** TASK DESCRIPTION **
Reproduce the listing in its entirety. Do not reproduce the pictures.

** DATASET ENTRIES **
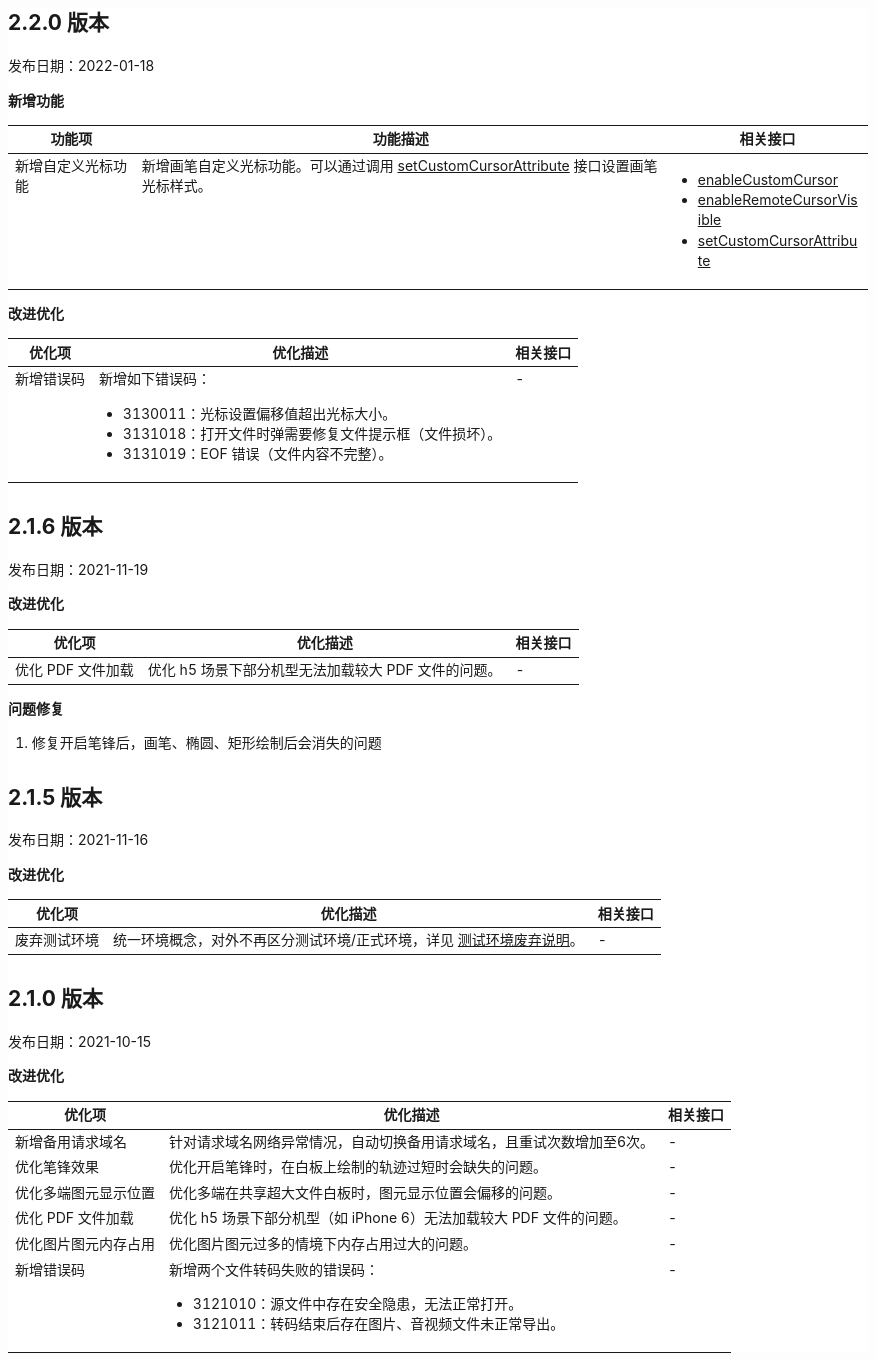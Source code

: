 

## 2.2.0 版本

发布日期：2022-01-18

**新增功能**

| 功能项  | 功能描述 | 相关接口 |
| -----  | ---- | ----- |
| 新增自定义光标功能 | 新增画笔自定义光标功能。可以通过调用 [setCustomCursorAttribute](https://doc-zh.zego.im/article/api?doc=superboard_API~javascript_web~class~ZegoSuperBoardManager#set-custom-cursor-attribute) 接口设置画笔光标样式。|<ul><li>[enableCustomCursor](https://doc-zh.zego.im/article/api?doc=superboard_API~javascript_web~class~ZegoSuperBoardManager#enable-custom-cursor)</li><li>[enableRemoteCursorVisible](https://doc-zh.zego.im/article/api?doc=superboard_API~javascript_web~class~ZegoSuperBoardManager#enable-remote-cursor-visible)</li><li>[setCustomCursorAttribute](https://doc-zh.zego.im/article/api?doc=superboard_API~javascript_web~class~ZegoSuperBoardManager#set-custom-cursor-attribute)</li></ul>|

**改进优化**

| 优化项  | 优化描述 | 相关接口 |
| -----  | ---- | ----- |
| 新增错误码 | 新增如下错误码：<ul><li>3130011：光标设置偏移值超出光标大小。</li><li>3131018：打开文件时弹需要修复文件提示框（文件损坏）。</li><li>3131019：EOF 错误（文件内容不完整）。</li></ul>|-|




## 2.1.6 版本

发布日期：2021-11-19

**改进优化**

| 优化项  | 优化描述 | 相关接口 |
| -----  | ---- | ----- |
| 优化 PDF 文件加载 | 优化 h5 场景下部分机型无法加载较大 PDF 文件的问题。  |-|

**问题修复**

1. 修复开启笔锋后，画笔、椭圆、矩形绘制后会消失的问题




## 2.1.5 版本

发布日期：2021-11-16

**改进优化**

| 优化项  | 优化描述 | 相关接口 |
| -----  | ---- | ----- |
| 废弃测试环境 | 统一环境概念，对外不再区分测试环境/正式环境，详见 [测试环境废弃说明](https://doc-zh.zego.im/article/13105)。|-|




## 2.1.0 版本

发布日期：2021-10-15

**改进优化**

| 优化项  | 优化描述 | 相关接口 |
| -----  | ---- | ----- |
| 新增备用请求域名 | 针对请求域名网络异常情况，自动切换备用请求域名，且重试次数增加至6次。 |-|
|优化笔锋效果|优化开启笔锋时，在白板上绘制的轨迹过短时会缺失的问题。|-|
|优化多端图元显示位置|优化多端在共享超大文件白板时，图元显示位置会偏移的问题。|-|
| 优化 PDF 文件加载 | 优化 h5 场景下部分机型（如 iPhone 6）无法加载较大 PDF 文件的问题。  |-|
|优化图片图元内存占用|优化图片图元过多的情境下内存占用过大的问题。|-|
| 新增错误码 | 新增两个文件转码失败的错误码：<ul><li>3121010：源文件中存在安全隐患，无法正常打开。</li><li>3121011：转码结束后存在图片、音视频文件未正常导出。</li></ul> |-|
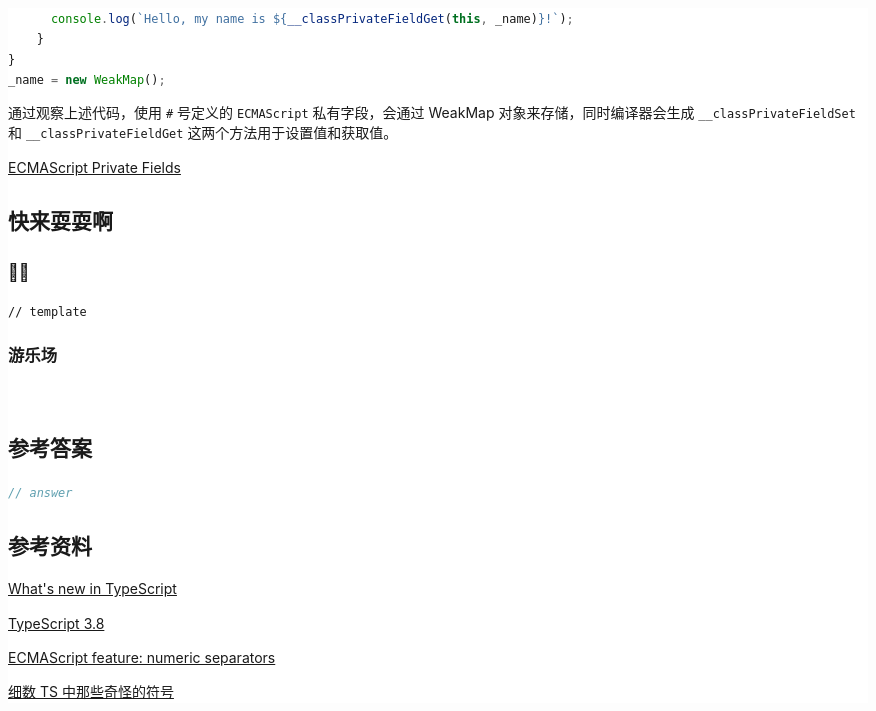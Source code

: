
 ```js
      console.log(`Hello, my name is ${__classPrivateFieldGet(this, _name)}!`);
    }
}
_name = new WeakMap();
```

通过观察上述代码，使用 `#` 号定义的 `ECMAScript` 私有字段，会通过 WeakMap 对象来存储，同时编译器会生成 `__classPrivateFieldSet` 和 `__classPrivateFieldGet` 这两个方法用于设置值和获取值。

[ECMAScript Private Fields](https://www.typescriptlang.org/docs/handbook/release-notes/typescript-3-8.html#ecmascript-private-fields)

## 快来耍耍啊

### 🌰🌰



```
// template
```

### 游乐场

<br />

<Editor
  value='// enjoy yourself'
/>

## 参考答案

```ts
// answer
```

## 参考资料

[What's new in TypeScript](https://github.com/Microsoft/TypeScript/wiki/What's-new-in-TypeScript)

[TypeScript 3.8](https://www.typescriptlang.org/docs/handbook/release-notes/typescript-3-8.html#ecmascript-private-fields)

[ECMAScript feature: numeric separators](https://2ality.com/2018/02/numeric-separators.html)

[细数 TS 中那些奇怪的符号](https://www.yuque.com/arvinxx-fe/typescript/dfe2722f-0c2a-4189-b2c5-de128f85d40f#d958e3d1)
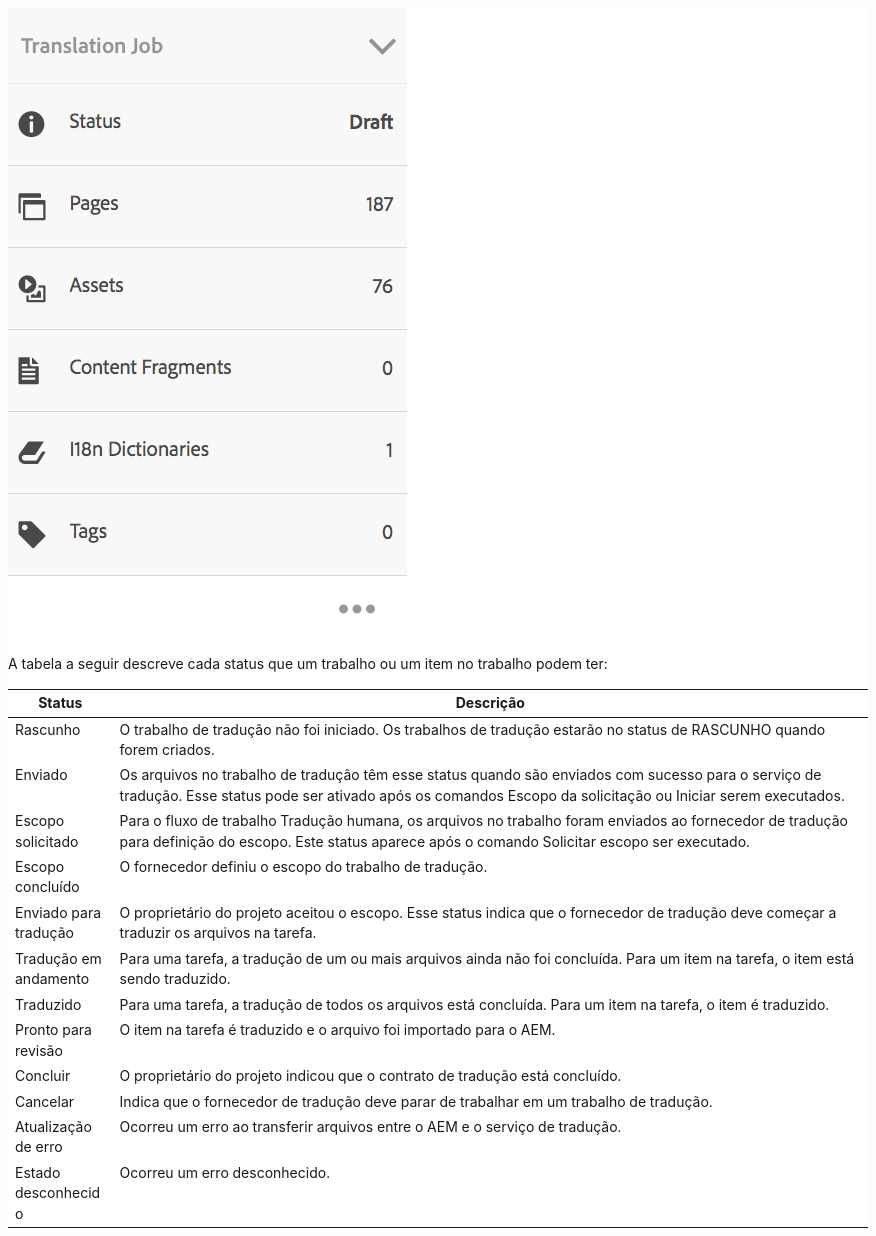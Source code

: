 ![chlimage_1-259](assets/chlimage_1-259.png)

A tabela a seguir descreve cada status que um trabalho ou um item no trabalho podem ter:

| Status | Descrição |
|---|---|
| Rascunho | O trabalho de tradução não foi iniciado. Os trabalhos de tradução estarão no status de RASCUNHO quando forem criados. |
| Enviado | Os arquivos no trabalho de tradução têm esse status quando são enviados com sucesso para o serviço de tradução. Esse status pode ser ativado após os comandos Escopo da solicitação ou Iniciar serem executados. |
| Escopo solicitado | Para o fluxo de trabalho Tradução humana, os arquivos no trabalho foram enviados ao fornecedor de tradução para definição do escopo. Este status aparece após o comando Solicitar escopo ser executado. |
| Escopo concluído | O fornecedor definiu o escopo do trabalho de tradução. |
| Enviado para tradução | O proprietário do projeto aceitou o escopo. Esse status indica que o fornecedor de tradução deve começar a traduzir os arquivos na tarefa. |
| Tradução em andamento | Para uma tarefa, a tradução de um ou mais arquivos ainda não foi concluída. Para um item na tarefa, o item está sendo traduzido. |
| Traduzido | Para uma tarefa, a tradução de todos os arquivos está concluída. Para um item na tarefa, o item é traduzido. |
| Pronto para revisão | O item na tarefa é traduzido e o arquivo foi importado para o AEM. |
| Concluir | O proprietário do projeto indicou que o contrato de tradução está concluído. |
| Cancelar | Indica que o fornecedor de tradução deve parar de trabalhar em um trabalho de tradução. |
| Atualização de erro | Ocorreu um erro ao transferir arquivos entre o AEM e o serviço de tradução. |
| Estado desconhecido | Ocorreu um erro desconhecido. |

** EXERCISE SOLUTION **
Source code

: 

## 2.2.0 版本

发布日期：2022-01-18

**新增功能**

| 功能项  | 功能描述 | 相关接口 |
| -----  | ---- | ----- |
| 新增自定义光标功能 | 新增画笔自定义光标功能。可以通过调用 [setCustomCursorAttribute](https://doc-zh.zego.im/article/api?doc=superboard_API~javascript_web~class~ZegoSuperBoardManager#set-custom-cursor-attribute) 接口设置画笔光标样式。|<ul><li>[enableCustomCursor](https://doc-zh.zego.im/article/api?doc=superboard_API~javascript_web~class~ZegoSuperBoardManager#enable-custom-cursor)</li><li>[enableRemoteCursorVisible](https://doc-zh.zego.im/article/api?doc=superboard_API~javascript_web~class~ZegoSuperBoardManager#enable-remote-cursor-visible)</li><li>[setCustomCursorAttribute](https://doc-zh.zego.im/article/api?doc=superboard_API~javascript_web~class~ZegoSuperBoardManager#set-custom-cursor-attribute)</li></ul>|

**改进优化**

| 优化项  | 优化描述 | 相关接口 |
| -----  | ---- | ----- |
| 新增错误码 | 新增如下错误码：<ul><li>3130011：光标设置偏移值超出光标大小。</li><li>3131018：打开文件时弹需要修复文件提示框（文件损坏）。</li><li>3131019：EOF 错误（文件内容不完整）。</li></ul>|-|




## 2.1.6 版本

发布日期：2021-11-19

**改进优化**

| 优化项  | 优化描述 | 相关接口 |
| -----  | ---- | ----- |
| 优化 PDF 文件加载 | 优化 h5 场景下部分机型无法加载较大 PDF 文件的问题。  |-|

**问题修复**

1. 修复开启笔锋后，画笔、椭圆、矩形绘制后会消失的问题




## 2.1.5 版本

发布日期：2021-11-16

**改进优化**

| 优化项  | 优化描述 | 相关接口 |
| -----  | ---- | ----- |
| 废弃测试环境 | 统一环境概念，对外不再区分测试环境/正式环境，详见 [测试环境废弃说明](https://doc-zh.zego.im/article/13105)。|-|




## 2.1.0 版本

发布日期：2021-10-15

**改进优化**

| 优化项  | 优化描述 | 相关接口 |
| -----  | ---- | ----- |
| 新增备用请求域名 | 针对请求域名网络异常情况，自动切换备用请求域名，且重试次数增加至6次。 |-|
|优化笔锋效果|优化开启笔锋时，在白板上绘制的轨迹过短时会缺失的问题。|-|
|优化多端图元显示位置|优化多端在共享超大文件白板时，图元显示位置会偏移的问题。|-|
| 优化 PDF 文件加载 | 优化 h5 场景下部分机型（如 iPhone 6）无法加载较大 PDF 文件的问题。  |-|
|优化图片图元内存占用|优化图片图元过多的情境下内存占用过大的问题。|-|
| 新增错误码 | 新增两个文件转码失败的错误码：<ul><li>3121010：源文件中存在安全隐患，无法正常打开。</li><li>3121011：转码结束后存在图片、音视频文件未正常导出。</li></ul> |-|
Source code

:
 ```js
      console.log(`Hello, my name is ${__classPrivateFieldGet(this, _name)}!`);
    }
}
_name = new WeakMap();
```

通过观察上述代码，使用 `#` 号定义的 `ECMAScript` 私有字段，会通过 WeakMap 对象来存储，同时编译器会生成 `__classPrivateFieldSet` 和 `__classPrivateFieldGet` 这两个方法用于设置值和获取值。

[ECMAScript Private Fields](https://www.typescriptlang.org/docs/handbook/release-notes/typescript-3-8.html#ecmascript-private-fields)

## 快来耍耍啊

### 🌰🌰



```
// template
```

### 游乐场

<br />

<Editor
  value='// enjoy yourself'
/>

## 参考答案

```ts
// answer
```

## 参考资料

[What's new in TypeScript](https://github.com/Microsoft/TypeScript/wiki/What's-new-in-TypeScript)

[TypeScript 3.8](https://www.typescriptlang.org/docs/handbook/release-notes/typescript-3-8.html#ecmascript-private-fields)

[ECMAScript feature: numeric separators](https://2ality.com/2018/02/numeric-separators.html)

[细数 TS 中那些奇怪的符号](https://www.yuque.com/arvinxx-fe/typescript/dfe2722f-0c2a-4189-b2c5-de128f85d40f#d958e3d1)
Source code

: ![chlimage_1-259](assets/chlimage_1-259.png)

A tabela a seguir descreve cada status que um trabalho ou um item no trabalho podem ter:

| Status | Descrição |
|---|---|
| Rascunho | O trabalho de tradução não foi iniciado. Os trabalhos de tradução estarão no status de RASCUNHO quando forem criados. |
| Enviado | Os arquivos no trabalho de tradução têm esse status quando são enviados com sucesso para o serviço de tradução. Esse status pode ser ativado após os comandos Escopo da solicitação ou Iniciar serem executados. |
| Escopo solicitado | Para o fluxo de trabalho Tradução humana, os arquivos no trabalho foram enviados ao fornecedor de tradução para definição do escopo. Este status aparece após o comando Solicitar escopo ser executado. |
| Escopo concluído | O fornecedor definiu o escopo do trabalho de tradução. |
| Enviado para tradução | O proprietário do projeto aceitou o escopo. Esse status indica que o fornecedor de tradução deve começar a traduzir os arquivos na tarefa. |
| Tradução em andamento | Para uma tarefa, a tradução de um ou mais arquivos ainda não foi concluída. Para um item na tarefa, o item está sendo traduzido. |
| Traduzido | Para uma tarefa, a tradução de todos os arquivos está concluída. Para um item na tarefa, o item é traduzido. |
| Pronto para revisão | O item na tarefa é traduzido e o arquivo foi importado para o AEM. |
| Concluir | O proprietário do projeto indicou que o contrato de tradução está concluído. |
| Cancelar | Indica que o fornecedor de tradução deve parar de trabalhar em um trabalho de tradução. |
| Atualização de erro | Ocorreu um erro ao transferir arquivos entre o AEM e o serviço de tradução. |
| Estado desconhecido | Ocorreu um erro desconhecido. |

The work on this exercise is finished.